WHAT THE TASK REQUIRES
Please retype the data below exactly, stopping after the line with "assumption $A \in D$." and skipping every picture.

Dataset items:
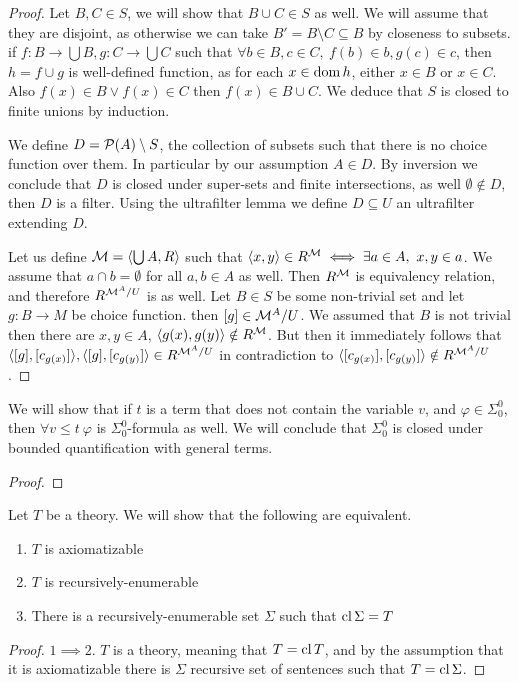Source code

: \begin{proof}
	Let $B, C \in S$, we will show that $B \cup C \in S$ as well.
	We will assume that they are disjoint, as otherwise we can take $B' = B \setminus C \subseteq B$ by closeness to subsets.
	if $f : B \to \bigcup B, g : C \to \bigcup C$ such that $\forall b \in B, c \in C,\ f(b) \in b, g(c) \in c$, then $h = f \cup g$ is well-defined function,
	as for each $x \in \operatorname{dom} h$, either $x \in B$ or $x \in C$.
	Also $f(x) \in B \lor f(x) \in C$ then $f(x) \in B \cup C$.
	We deduce that $S$ is closed to finite unions by induction.

	We define $D = \mathcal{P}(A) \setminus S$, the collection of subsets such that there is no choice function over them. In particular by our assumption $A \in D$.
	By inversion we conclude that $D$ is closed under super-sets and finite intersections, as well $\emptyset \notin D$, then $D$ is a filter.
	Using the ultrafilter lemma we define $D \subseteq U$ an ultrafilter extending $D$.

	Let us define $\mathcal{M} = \langle \bigcup A, R \rangle$ such that $\langle x, y \rangle \in R^{\mathcal{M}} \iff \exists a \in A,\ x, y \in a$.
	We assume that $a \cap b = \emptyset$ for all $a, b \in A$ as well.
	Then $R^{\mathcal{M}}$ is equivalency relation, and therefore $R^{\mathcal{M}^A / U}$ is as well.
	Let $B \in S$ be some non-trivial set and let $g : B \to M$ be choice function.
	then $[g] \in \mathcal{M}^A / U$.
	We assumed that $B$ is not trivial then there are $x, y \in A$, $\langle g(x), g(y) \rangle \notin R^{\mathcal{M}}$.
	But then it immediately follows that $\langle [g], [c_{g(x)}] \rangle, \langle [g], [c_{g(y)}] \rangle \in R^{\mathcal{M}^A / U}$ in contradiction to $\langle [c_{g(x)}], [c_{g(y)}] \rangle \notin R^{\mathcal{M}^A / U}$.
\end{proof}

\question{}
We will show that if $t$ is a term that does not contain the variable $v$, and $\varphi \in \Sigma_0^0$,
then $\forall v \le t\ \varphi$ is $\Sigma_0^0$-formula as well.
We will conclude that $\Sigma_0^0$ is closed under bounded quantification with general terms.
\begin{proof}
	
\end{proof}

\question{}
Let $T$ be a theory.
We will show that the following are equivalent.
\begin{enumerate}
	\item $T$ is axiomatizable
	\item $T$ is recursively-enumerable
	\item There is a recursively-enumerable set $\Sigma$ such that $\operatorname{cl} \Sigma = T$
\end{enumerate}
\begin{proof}
	$1 \implies 2$.
	$T$ is a theory, meaning that $T = \operatorname{cl} T$, and by the assumption that it is axiomatizable there is $\Sigma$ recursive set of sentences such that $T = \operatorname{cl} \Sigma$.
\end{proof}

TASK RESULT
Source code

: \begin{proof}
	Let $B, C \in S$, we will show that $B \cup C \in S$ as well.
	We will assume that they are disjoint, as otherwise we can take $B' = B \setminus C \subseteq B$ by closeness to subsets.
	if $f : B \to \bigcup B, g : C \to \bigcup C$ such that $\forall b \in B, c \in C,\ f(b) \in b, g(c) \in c$, then $h = f \cup g$ is well-defined function,
	as for each $x \in \operatorname{dom} h$, either $x \in B$ or $x \in C$.
	Also $f(x) \in B \lor f(x) \in C$ then $f(x) \in B \cup C$.
	We deduce that $S$ is closed to finite unions by induction.

	We define $D = \mathcal{P}(A) \setminus S$, the collection of subsets such that there is no choice function over them. In particular by our assumption $A \in D$.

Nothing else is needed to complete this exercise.